Segment Open
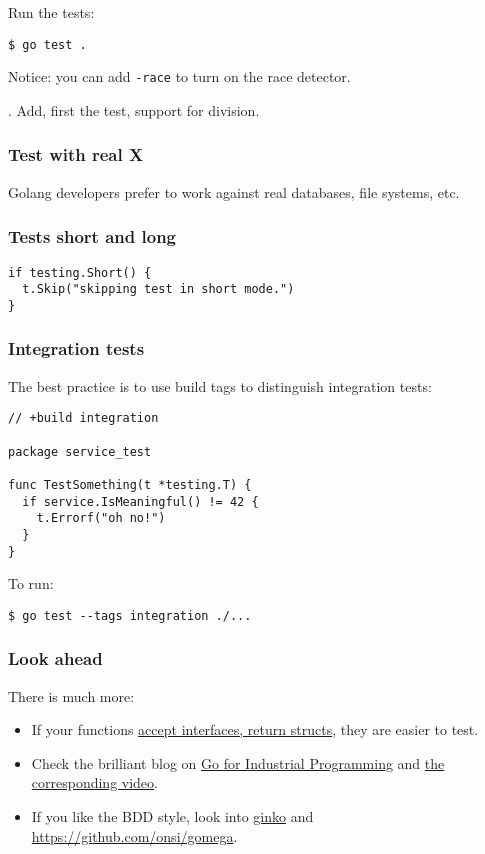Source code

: \documentclass[11pt, letterpaper]{article}
\begin{document}
Run the tests:

\begin{verbatim}
$ go test .
\end{verbatim}

Notice: you can add \verb|-race| to turn on the race detector.

. Add, first the test, support for division.

\subsubsection{Test with real X}

Golang developers prefer to work against real databases, file systems, etc.

\subsubsection{Tests short and long}

\begin{verbatim}
if testing.Short() {
  t.Skip("skipping test in short mode.")
}
\end{verbatim}

\subsubsection{Integration tests}

The best practice is to use build tags to distinguish integration tests:

\begin{verbatim}
// +build integration

package service_test

func TestSomething(t *testing.T) {
  if service.IsMeaningful() != 42 {
    t.Errorf("oh no!")
  }
}
\end{verbatim}

To run:

\begin{verbatim}
$ go test --tags integration ./...
\end{verbatim}

\subsubsection{Look ahead}
There is much more:

\begin{itemize}
\item If your functions \href{https://blog.chewxy.com/2018/03/18/golang-interfaces/}{accept interfaces, return structs}, they are easier to test.
\item Check the brilliant blog on \href{https://peter.bourgon.org/go-for-industrial-programming/}{Go for Industrial Programming} and \href{https://www.youtube.com/watch?v=PTE4VJIdHPg}{the corresponding video}.
\item If you like the BDD style, look into \href{https://github.com/onsi/ginkgo}{ginko} and \href{gomega}{https://github.com/onsi/gomega}.
\end{itemize}
\end{document}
Segment Closed
Bring together all lines of the entries above in which the string "testing" occurs.

if testing.Short() {
func TestSomething(t *testing.T) {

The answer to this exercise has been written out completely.